Importantly, 22 percent of those who self-injured did not have BPD characteristics or PTSD and reported being securely attached. This finding suggests the need for further research into NSSI to improve understanding its risks factors, prevalence, and nature among nonclinical populations [28, 58]. One explanation for this group is that NSSI may help alleviate distress or pressure from the goal-oriented college environment, which may exert a stronger and more immediate effect than attachment styles. While this study did not use the DSM-5 criteria for NSSI, this finding provides further support for NSSI to be investigated as condition requiring further study as described by DSM-V [38, 60].

4.1. Limitations of the Study

This study was completed in a liberal art women’s college with a small convenience sample and is not generalizable to other populations. Some of the behaviors may be unique to this group because of the narrow age range of the sample and the unique attributes of the student body. Finally, survey-based tools rely on accurate self-reporting and are prone to self-selection bias, both of which may limit the generalizability of our findings.

Other limitations pertain to the specific instruments used for the diagnoses of PTSD and attachment styles. The P-PTSD instrument is not sensitive to more complex PTSD, which may have affected the women of this sample. Similarly, self-reported attachment instrument may not capture some more subtle manifestations of internal working models. A comprehensive attachment interview may have produced different results.

An instrument on perfectionism may have given further insights, as this is a high-achieving population, and mental distress situational stressors have been found to be a motive for NSSI among college students [25] along with perfectionism [57]. Another limitation is that this study could have benefited if anxiety and depression had been assessed.

5. Conclusion

This study expands on previous research and supports the well-documented findings that NSSI is prevalent among college students. This study adds to a growing body of evidence that college students face complicated mental health problems and may be uniquely prone to engaging in self-destructive behaviors.

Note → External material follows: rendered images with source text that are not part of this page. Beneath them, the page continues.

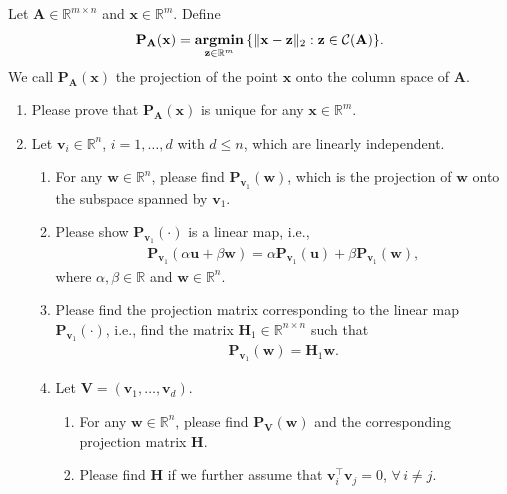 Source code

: \documentclass[11pt,letter,notitlepage]{article}
\newcommand{\proj}[2]{\textbf{P}_{#2} (#1)}
\DeclareMathOperator*{\argmin}{\bf argmin}
\begin{document}
\begin{exercise}
	Let $\mathbf{A}\in\mathbb{R}^{m\times n}$ and $\mathbf{x} \in \mathbb{R}^m$. Define
	\begin{align*}
	    \proj{\mathbf{x}}{\mathbf{A}} = \argmin_{\mathbf{z}\in\mathbb{R}^m}\,\{\|\mathbf{x}-\mathbf{z}\|_2: \mathbf{z}\in\mathcal{C}(\mathbf{A})\}.   
	\end{align*}
    We call $\proj{\mathbf{x}}{\mathbf{A}}$ the projection of the point $\mathbf{x}$ onto the column space of $\mathbf{A}$. 
    \begin{enumerate}
        \item Please prove that $\mathbf{P}_{\mathbf{A}}(\mathbf{x})$ is unique for any $\mathbf{x} \in \mathbb{R}^m$. 
        \item Let $\mathbf{v}_i \in \mathbb{R}^n$, $i=1,\ldots,d$ with $d\leq n$, which are linearly independent.
            \begin{enumerate}
		        \item For any $\mathbf{w}\in \mathbb{R}^n$, please find $\proj{\mathbf{w}}{\mathbf{v}_1}$, which is the projection of $\mathbf{w}$ onto the subspace spanned by $\mathbf{v}_1$.  
		        \item Please show $\proj{\cdot}{\mathbf{v}_1}$ is a linear map, i.e.,
		            \begin{align*}
		                \proj{\alpha\mathbf{u}+\beta\mathbf{w}}{\mathbf{v}_1}=\alpha\proj{\mathbf{u}}{\mathbf{v}_1} + \beta \proj{\mathbf{w}}{\mathbf{v}_1},
		            \end{align*}
		            where $\alpha,\beta\in\mathbb{R}$ and $\mathbf{w}\in\mathbb{R}^n$.
		        \item Please find the projection matrix corresponding to the linear map $\proj{\cdot}{\mathbf{v}_1}$, i.e., find the matrix $\mathbf{H}_1\in\mathbb{R}^{n\times n}$ such that
		            \begin{align*}
		                 \proj{\mathbf{w}}{\mathbf{v}_1}=\mathbf{H}_1\mathbf{w}.
		            \end{align*}
		        \item Let $\mathbf{V}=(\mathbf{v}_1,\ldots,\mathbf{v}_d)$. 
		            \begin{enumerate}
		                \item For any $\mathbf{w}\in \mathbb{R}^n$, please find $\proj{\mathbf{w}}{\mathbf{V}}$ and the corresponding projection matrix $\mathbf{H}$.
		                \item Please find $\mathbf{H}$ if we further assume that $\mathbf{v}_i^{\top}\mathbf{v}_j=0$, $\forall\,i\neq j$.
		            \end{enumerate}
	        \end{enumerate}
	        

\end{enumerate}
\end{exercise}
\end{document}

This study highlights the need for mental health professionals to be attentive not only to major psychological correlates of NSSI but also to associated characteristics such as sexual orientation and level of parental education. Furthermore, while NSSI is highly correlated to BPD, PTSD, and insecure attachments, the absence of these characteristics does not exclude the possibility of NSSI. Nearly one in four individuals who engage in NSSI did not have these risk factors.

Those individuals may be engaging in NSSI for other reasons. Social workers and allied health professionals in college counseling centers should expect to see students who self-injure with no other major psychopathology. In this study, academic achievement was not associated with the presence of NSSI, and actually the majority of the students excelled academically. Colleges could benefit by implementing NSSI education, screening, and early counseling practices aimed at identification, prevention, and intervention.

These findings provide support that NSSI should be a stand-alone diagnosis rather than a symptom of BPD. This new classification will help identify those nonclinical individuals, gain insight into their unique challenges, and facilitate treatment.

Conflict of Interests

The author declares that there is no conflict of interests regarding the publication of this paper.